Hoping to better understand the relationship between body size and mortality, Flegal led a study that ultimately revealed something many scientists—and certainly the public—did not expect: the annual deaths related to obesity tallied to just more than 100,000. More interesting still, people considered clinically “overweight” had a longer life expectancy than those who fell in the “normal” weight category. (So if you added the overweight and obese categories together like in previous studies, the total was under 26,000 deaths).
Her work should not have caused such a stir. It was consistent with other research and backed by the CDC (it even received a 2006 Charles C. Shepard Science Award, one of the agency’s most prestigious honors). Yet the study was met with a firestorm of doubt and criticism.
“People were preemptively contacting journalists saying that our article was rubbish,” Flegal says. “Our findings produced controversy because someone wanted a controversy.”

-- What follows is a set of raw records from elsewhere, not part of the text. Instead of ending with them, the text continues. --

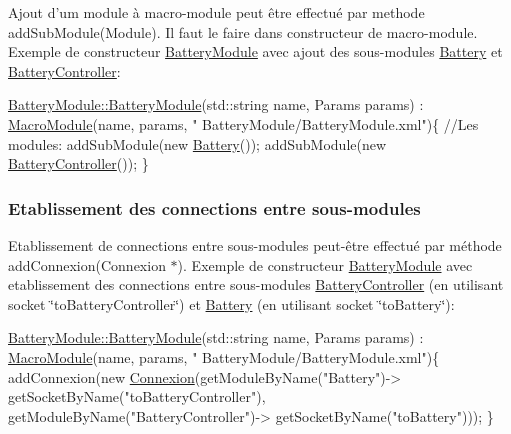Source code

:Ajout d'um module à macro-\/module peut être effectué par methode {\ttfamily add\-Sub\-Module(\-Module)}. Il faut le faire dans constructeur de macro-\/module. Exemple de constructeur \hyperlink{classBatteryModule}{Battery\-Module} avec ajout des sous-\/modules \hyperlink{classBattery}{Battery} et \hyperlink{classBatteryController}{Battery\-Controller}\-: 
\begin{DoxyCode}
\hyperlink{classBatteryModule_a2fb494ef5f124c38c0fdf9ccfb31918f}{BatteryModule::BatteryModule}(std::string name, 
      Params params) : \hyperlink{classMacroModule}{MacroModule}(name, params, \textcolor{stringliteral}{"
      BatteryModule/BatteryModule.xml"})\{
    \textcolor{comment}{//Les modules:}
    addSubModule(\textcolor{keyword}{new} \hyperlink{classBattery}{Battery}());
    addSubModule(\textcolor{keyword}{new} \hyperlink{classBatteryController}{BatteryController}());        \}
\end{DoxyCode}
\hypertarget{docMacroModule_connectSubModules}{}\subsubsection{Etablissement des connections entre sous-\/modules}\label{docMacroModule_connectSubModules}
Etablissement de connections entre sous-\/modules peut-\/être effectué par méthode {\ttfamily add\-Connexion(\-Connexion $\ast$)}. Exemple de constructeur \hyperlink{classBatteryModule}{Battery\-Module} avec etablissement des connections entre sous-\/modules \hyperlink{classBatteryController}{Battery\-Controller} (en utilisant socket \char`\"{}to\-Battery\-Controller\char`\"{}) et \hyperlink{classBattery}{Battery} (en utilisant socket \char`\"{}to\-Battery\char`\"{})\-: 
\begin{DoxyCode}
\hyperlink{classBatteryModule_a2fb494ef5f124c38c0fdf9ccfb31918f}{BatteryModule::BatteryModule}(std::string name, 
      Params params) : \hyperlink{classMacroModule}{MacroModule}(name, params, \textcolor{stringliteral}{"
      BatteryModule/BatteryModule.xml"})\{
     addConnexion(\textcolor{keyword}{new} \hyperlink{classConnexion}{Connexion}(getModuleByName(\textcolor{stringliteral}{"Battery"})->
      getSocketByName(\textcolor{stringliteral}{"toBatteryController"}), getModuleByName(\textcolor{stringliteral}{"BatteryController"})->
      getSocketByName(\textcolor{stringliteral}{"toBattery"})));
\}
\end{DoxyCode}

In this short documentary, Retro Report partners with Scientific American to examine how biases about body size can influence the questions scientists investigate and what information people accept as true.
Myths, assumptions and biases are persistent and well documented in the contentious realm of obesity research. Flegal says they are bolstered by societal weight stigma and the financial interests of the pharmaceutical and weight-loss industries. “The whole area of body weight and obesity has become very, very difficult to study objectively,” she explains. “There’s so much emotion, so many interests that are involved.”
As an example of the stubbornness of ingrained beliefs about obesity, the infamous “300,000 deaths” statistic still lives on today despite the lack of supporting evidence. In the past year alone it has appeared in opinion pieces from the Hill, the Washington Post and a variety of local newspapers. (Most have cited a Web page by the West Virginia health department’s Health Statistics Center that has not been updated since 2003). It has also been referenced recently in top medical journals, health manuals and even a congressional bill. Plus, it is a favorite of weight-loss centers across the country.
“People are just more comfortable with a larger number—they prefer it to be larger,” Flegal suspects. “I don’t think discomfort itself should be a factor in science, but I think it has more of an effect than we might realize.”
Bias muddies the process of science. And in nutrition science and medicine, that bias can often equate to the idea that thinner is better, skinnier is healthier. And when results seem to contradict that preconceived notion, the findings are often qualified by the phrase “obesity paradox.”
“You can report the same findings about obesity 100 times, and it can be called ‘unexpected’ every single time,” Flegal says. “It’s like, well, at what point would you change your mind and say this might be the expected result?”
So far this so-called paradox has been documented in several conditions, including heart disease, lung cancer, type 2 diabetes and stroke, among others. But the label of “obesity paradox” can often lead to disbelief around such results even though they present an opportunity to learn something new, says Bette Caan, a cancer researcher at Kaiser Permanente, who stumbled onto her own “paradox” in breast cancer.
“It’s human nature for people to find evidence that supports their belief,” Caan says. “We need to study where the data takes us.” Her own “unexpected findings” led to a discovery that could impact breast cancer patients across the nation: retaining muscle during treatment is far more important to survival than avoiding weight gain.
“We can’t be stuck in what we thought was true,” Caan says, “because then we’re never going to move the field forward.”